[Data supplied Boundary: Start]
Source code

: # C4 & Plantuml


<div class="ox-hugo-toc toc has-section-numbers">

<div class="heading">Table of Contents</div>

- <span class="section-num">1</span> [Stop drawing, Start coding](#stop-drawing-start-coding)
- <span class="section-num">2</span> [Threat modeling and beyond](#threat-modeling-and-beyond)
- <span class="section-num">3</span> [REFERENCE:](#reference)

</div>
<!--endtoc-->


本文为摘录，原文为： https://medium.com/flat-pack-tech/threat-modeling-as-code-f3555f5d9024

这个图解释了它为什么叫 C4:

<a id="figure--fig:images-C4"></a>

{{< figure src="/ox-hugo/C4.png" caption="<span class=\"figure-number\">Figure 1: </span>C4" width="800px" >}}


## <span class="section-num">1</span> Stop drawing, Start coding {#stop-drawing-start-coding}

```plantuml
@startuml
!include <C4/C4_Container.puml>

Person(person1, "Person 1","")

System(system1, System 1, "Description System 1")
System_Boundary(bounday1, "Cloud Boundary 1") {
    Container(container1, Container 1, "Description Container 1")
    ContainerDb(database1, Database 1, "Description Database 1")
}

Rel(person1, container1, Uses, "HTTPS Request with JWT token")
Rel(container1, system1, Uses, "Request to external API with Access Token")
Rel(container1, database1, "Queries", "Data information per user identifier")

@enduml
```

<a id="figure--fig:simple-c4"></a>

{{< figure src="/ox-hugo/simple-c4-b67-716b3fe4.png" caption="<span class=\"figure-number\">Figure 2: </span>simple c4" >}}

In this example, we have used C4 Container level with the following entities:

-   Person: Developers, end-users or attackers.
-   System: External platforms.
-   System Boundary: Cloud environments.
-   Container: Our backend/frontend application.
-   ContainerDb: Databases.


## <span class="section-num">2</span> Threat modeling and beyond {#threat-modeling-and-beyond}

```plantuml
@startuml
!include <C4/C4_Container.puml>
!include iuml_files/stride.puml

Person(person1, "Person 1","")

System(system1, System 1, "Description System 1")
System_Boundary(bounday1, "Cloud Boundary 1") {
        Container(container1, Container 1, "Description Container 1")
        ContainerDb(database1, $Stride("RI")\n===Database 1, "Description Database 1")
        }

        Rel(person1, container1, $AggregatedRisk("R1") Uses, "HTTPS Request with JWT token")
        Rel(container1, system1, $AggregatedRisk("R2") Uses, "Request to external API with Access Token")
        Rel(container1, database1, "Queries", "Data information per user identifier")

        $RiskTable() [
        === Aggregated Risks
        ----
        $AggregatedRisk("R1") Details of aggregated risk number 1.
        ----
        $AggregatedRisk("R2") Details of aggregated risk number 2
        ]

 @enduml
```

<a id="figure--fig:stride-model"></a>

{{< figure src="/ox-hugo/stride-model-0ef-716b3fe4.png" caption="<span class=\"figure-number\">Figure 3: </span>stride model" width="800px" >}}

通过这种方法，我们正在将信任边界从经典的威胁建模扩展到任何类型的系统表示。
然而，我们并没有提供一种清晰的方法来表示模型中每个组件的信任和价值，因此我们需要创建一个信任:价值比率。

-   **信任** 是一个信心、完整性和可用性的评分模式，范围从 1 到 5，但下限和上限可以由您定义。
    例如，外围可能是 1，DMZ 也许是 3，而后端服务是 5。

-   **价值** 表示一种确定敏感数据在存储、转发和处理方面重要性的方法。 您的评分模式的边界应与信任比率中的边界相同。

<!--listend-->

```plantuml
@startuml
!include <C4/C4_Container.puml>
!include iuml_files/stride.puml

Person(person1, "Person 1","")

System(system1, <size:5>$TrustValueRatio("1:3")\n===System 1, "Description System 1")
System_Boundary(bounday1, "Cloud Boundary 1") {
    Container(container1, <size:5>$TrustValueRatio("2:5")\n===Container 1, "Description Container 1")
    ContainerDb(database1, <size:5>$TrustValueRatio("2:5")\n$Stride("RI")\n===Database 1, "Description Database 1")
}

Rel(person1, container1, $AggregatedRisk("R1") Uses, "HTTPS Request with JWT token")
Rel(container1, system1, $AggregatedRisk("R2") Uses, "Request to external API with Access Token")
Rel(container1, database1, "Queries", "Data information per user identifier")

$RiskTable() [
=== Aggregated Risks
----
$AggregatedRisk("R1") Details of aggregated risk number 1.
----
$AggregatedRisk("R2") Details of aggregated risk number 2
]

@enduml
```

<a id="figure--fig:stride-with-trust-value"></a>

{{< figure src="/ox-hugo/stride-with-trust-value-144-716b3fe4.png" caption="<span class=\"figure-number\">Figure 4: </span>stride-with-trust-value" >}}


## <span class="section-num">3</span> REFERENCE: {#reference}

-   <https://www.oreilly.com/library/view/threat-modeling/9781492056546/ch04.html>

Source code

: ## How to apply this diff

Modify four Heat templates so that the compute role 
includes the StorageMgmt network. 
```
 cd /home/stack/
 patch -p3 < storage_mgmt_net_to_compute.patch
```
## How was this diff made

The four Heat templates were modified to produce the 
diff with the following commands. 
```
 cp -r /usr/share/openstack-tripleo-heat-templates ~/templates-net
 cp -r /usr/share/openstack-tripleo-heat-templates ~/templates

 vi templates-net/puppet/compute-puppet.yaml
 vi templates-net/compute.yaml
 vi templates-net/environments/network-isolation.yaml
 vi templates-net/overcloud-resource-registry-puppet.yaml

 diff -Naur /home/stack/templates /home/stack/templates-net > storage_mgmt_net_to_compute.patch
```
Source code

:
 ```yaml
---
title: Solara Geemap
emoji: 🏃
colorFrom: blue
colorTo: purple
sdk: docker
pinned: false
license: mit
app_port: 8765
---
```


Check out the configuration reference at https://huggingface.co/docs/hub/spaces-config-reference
[Data supplied Boundary: End]
**Exercise:**
Your response should consist of the records, printed exactly.

**Response to the task:**
Source code

: # C4 & Plantuml


<div class="ox-hugo-toc toc has-section-numbers">

<div class="heading">Table of Contents</div>

- <span class="section-num">1</span> [Stop drawing, Start coding](#stop-drawing-start-coding)
- <span class="section-num">2</span> [Threat modeling and beyond](#threat-modeling-and-beyond)
- <span class="section-num">3</span> [REFERENCE:](#reference)

</div>
<!--endtoc-->


本文为摘录，原文为： https://medium.com/flat-pack-tech/threat-modeling-as-code-f3555f5d9024

这个图解释了它为什么叫 C4:

<a id="figure--fig:images-C4"></a>

{{< figure src="/ox-hugo/C4.png" caption="<span class=\"figure-number\">Figure 1: </span>C4" width="800px" >}}


## <span class="section-num">1</span> Stop drawing, Start coding {#stop-drawing-start-coding}

```plantuml
@startuml
!include <C4/C4_Container.puml>

Person(person1, "Person 1","")

System(system1, System 1, "Description System 1")
System_Boundary(bounday1, "Cloud Boundary 1") {
    Container(container1, Container 1, "Description Container 1")
    ContainerDb(database1, Database 1, "Description Database 1")
}

Rel(person1, container1, Uses, "HTTPS Request with JWT token")
Rel(container1, system1, Uses, "Request to external API with Access Token")
Rel(container1, database1, "Queries", "Data information per user identifier")

@enduml
```

<a id="figure--fig:simple-c4"></a>

{{< figure src="/ox-hugo/simple-c4-b67-716b3fe4.png" caption="<span class=\"figure-number\">Figure 2: </span>simple c4" >}}

In this example, we have used C4 Container level with the following entities:

-   Person: Developers, end-users or attackers.
-   System: External platforms.
-   System Boundary: Cloud environments.
-   Container: Our backend/frontend application.
-   ContainerDb: Databases.


## <span class="section-num">2</span> Threat modeling and beyond {#threat-modeling-and-beyond}

```plantuml
@startuml
!include <C4/C4_Container.puml>
!include iuml_files/stride.puml

Person(person1, "Person 1","")

System(system1, System 1, "Description System 1")
System_Boundary(bounday1, "Cloud Boundary 1") {
        Container(container1, Container 1, "Description Container 1")
        ContainerDb(database1, $Stride("RI")\n===Database 1, "Description Database 1")
        }

        Rel(person1, container1, $AggregatedRisk("R1") Uses, "HTTPS Request with JWT token")
        Rel(container1, system1, $AggregatedRisk("R2") Uses, "Request to external API with Access Token")
        Rel(container1, database1, "Queries", "Data information per user identifier")

        $RiskTable() [
        === Aggregated Risks
        ----
        $AggregatedRisk("R1") Details of aggregated risk number 1.
        ----
        $AggregatedRisk("R2") Details of aggregated risk number 2
        ]

 @enduml
```

<a id="figure--fig:stride-model"></a>

{{< figure src="/ox-hugo/stride-model-0ef-716b3fe4.png" caption="<span class=\"figure-number\">Figure 3: </span>stride model" width="800px" >}}

通过这种方法，我们正在将信任边界从经典的威胁建模扩展到任何类型的系统表示。
然而，我们并没有提供一种清晰的方法来表示模型中每个组件的信任和价值，因此我们需要创建一个信任:价值比率。

-   **信任** 是一个信心、完整性和可用性的评分模式，范围从 1 到 5，但下限和上限可以由您定义。
    例如，外围可能是 1，DMZ 也许是 3，而后端服务是 5。

-   **价值** 表示一种确定敏感数据在存储、转发和处理方面重要性的方法。 您的评分模式的边界应与信任比率中的边界相同。

<!--listend-->

```plantuml
@startuml
!include <C4/C4_Container.puml>
!include iuml_files/stride.puml

Person(person1, "Person 1","")

System(system1, <size:5>$TrustValueRatio("1:3")\n===System 1, "Description System 1")
System_Boundary(bounday1, "Cloud Boundary 1") {
    Container(container1, <size:5>$TrustValueRatio("2:5")\n===Container 1, "Description Container 1")
    ContainerDb(database1, <size:5>$TrustValueRatio("2:5")\n$Stride("RI")\n===Database 1, "Description Database 1")
}

Rel(person1, container1, $AggregatedRisk("R1") Uses, "HTTPS Request with JWT token")
Rel(container1, system1, $AggregatedRisk("R2") Uses, "Request to external API with Access Token")
Rel(container1, database1, "Queries", "Data information per user identifier")

$RiskTable() [
=== Aggregated Risks
----
$AggregatedRisk("R1") Details of aggregated risk number 1.
----
$AggregatedRisk("R2") Details of aggregated risk number 2
]

@enduml
```

<a id="figure--fig:stride-with-trust-value"></a>

{{< figure src="/ox-hugo/stride-with-trust-value-144-716b3fe4.png" caption="<span class=\"figure-number\">Figure 4: </span>stride-with-trust-value" >}}


## <span class="section-num">3</span> REFERENCE: {#reference}

-   <https://www.oreilly.com/library/view/threat-modeling/9781492056546/ch04.html>

Source code

: ## How to apply this diff

Modify four Heat templates so that the compute role 
includes the StorageMgmt network. 
```
 cd /home/stack/
 patch -p3 < storage_mgmt_net_to_compute.patch
```
## How was this diff made

The four Heat templates were modified to produce the 
diff with the following commands. 
```
 cp -r /usr/share/openstack-tripleo-heat-templates ~/templates-net
 cp -r /usr/share/openstack-tripleo-heat-templates ~/templates

 vi templates-net/puppet/compute-puppet.yaml
 vi templates-net/compute.yaml
 vi templates-net/environments/network-isolation.yaml
 vi templates-net/overcloud-resource-registry-puppet.yaml

 diff -Naur /home/stack/templates /home/stack/templates-net > storage_mgmt_net_to_compute.patch
```
Source code

:
 ```yaml
---
title: Solara Geemap
emoji: 🏃
colorFrom: blue
colorTo: purple
sdk: docker
pinned: false
license: mit
app_port: 8765
---
```


Check out the configuration reference at https://huggingface.co/docs/hub/spaces-config-reference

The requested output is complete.